• [About this exercise]:
Which lines belong in the answer? Exactly those from the line containing "1. build the" through the last line of the records below, repeated as written.

========

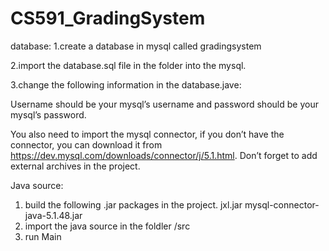 # CS591_GradingSystem

database:
1.create a database in mysql called gradingsystem

2.import the database.sql file in the folder into the mysql.

3.change the following information in the database.jave:
 
Username should be your mysql’s username and password should be your mysql’s password.

You also need to import the mysql connector, if you don’t have the connector, you can download it from https://dev.mysql.com/downloads/connector/j/5.1.html. Don’t forget to add external archives 
in the project.

Java source:
1. build the following .jar packages in the project.
	jxl.jar
	mysql-connector-java-5.1.48.jar
2. import the java source in the foldler /src
3. run Main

========

• [The answer]:
1. build the following .jar packages in the project.
	jxl.jar
	mysql-connector-java-5.1.48.jar
2. import the java source in the foldler /src
3. run Main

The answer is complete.